The invention discloses an ultra-low friction wheel-Fufan structure friction pair, wherein a plurality of panel arrays are arranged on a main surface, and a plurality of ribs which are arranged at equal intervals are arranged on the surface; each patch array comprises a plurality of wheels which are arranged according to a set rule, and the circle center of each wheel is movably connected with the main surface of the rod piece; when the main surface moves relative to the slave surface under the action of external force, the wheel does compound pendulum motion under the action of pull force of the rod piece and is sequentially contacted with and separated from the arranged convex ribs on the slave surface periodically. The method can greatly reduce the influence caused by the micro-nano scale, and regulates and controls the friction force through structural design; the method does not need to consider the chemical characteristics of the material, is easy to regulate and control parameters, and is easy to convert from experiments to engineering practicality; the method has low requirements on materials and environment, common rigid materials can be processed, the influence of temperature and humidity on experimental results is small, the method can be realized at normal temperature and normal pressure, and therefore, the cost is low.

Description

Ultra-low friction wheel-fuu structure friction pair

Technical Field

The invention belongs to the technical field of structural super-lubricity, and particularly relates to an ultra-low friction wheel-Fufan structure friction pair.

Background

The study of friction has been carried out in the 15 th century by Leonardo da Vinci, proposing the concept of the coefficient of friction, i.e. the ratio of the friction between solid surfaces to positive pressure, which is therefore also called "father of tribology". People have increasingly deep knowledge of tribology, which gradually costs multiple disciplines and includes physics, chemistry, materials and the like, and the research field is gradually expanded and includes the fields from macro to micro, solid to liquid and the like.

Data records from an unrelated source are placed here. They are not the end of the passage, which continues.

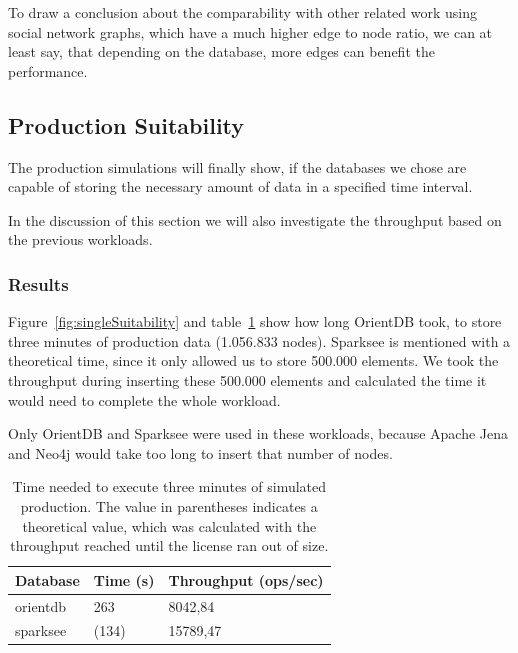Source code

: To draw a conclusion about the comparability with other related work using social network graphs,
which have a much higher edge to node ratio,
we can at least say,
that depending on the database,
more edges can benefit the performance.

\subsection{Production Suitability}
\label{ch:evaluation:se:productionSuitability}
The production simulations will finally show,
if the databases we chose are capable of storing the necessary amount of data in a specified time interval.

In the discussion of this section we will also investigate the throughput based on the previous workloads.

\subsubsection{Results}
Figure~\ref{fig:singleSuitability} and table~\ref{tab:singleSuitability} show how long OrientDB took,
to store three minutes of production data (1.056.833 nodes).
Sparksee is mentioned with a theoretical time,
since it only allowed us to store 500.000 elements.
We took the throughput during inserting these 500.000 elements and calculated the time it would need to complete the whole workload.

Only OrientDB and Sparksee were used in these workloads,
because Apache Jena and Neo4j would take too long to insert that number of nodes.

\begin{table}[h!]
  \begin{minipage}{\textwidth}
    \centering
    \begin{tabular}{ | l | l | l | }
      \hline
      Database & Time (s) & Throughput (ops/sec) \\ \hline
      orientdb & 263 & 8042,84 \\ \hline
      sparksee & (134) & 15789,47 \\ \hline
    \end{tabular}
  \end{minipage}
  \caption{Time needed to execute three minutes of simulated production.
  The value in parentheses indicates a theoretical value,
  which was calculated with the throughput reached until the license ran out of size.}
  \label{tab:singleSuitability}
\end{table}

Therefore, how to adjust and control friction is the main content of tribology research.

Against this background, two japanese scholars Hirano and Shinjo proposed the concept of "super lubricity" in the beginning of the 20 th century and predicted that the friction would even disappear completely with a solid surface of full feel. This has attracted the attention of researchers in various areas of tribology, chemistry, etc., and in recent decades, it has become the leading area of research for tribology researchers to achieve super lubricity at the contact surface.

Since the concept of super-lubricity was proposed by Hriano and Shinjo in the beginning of the 20 th century, more and more researchers have been investing in the research of the direction of super-lubricity. FIG. 1 is a major milestone schedule of the results of the ultra-slip study summarizing the significant results of the ultra-slip study.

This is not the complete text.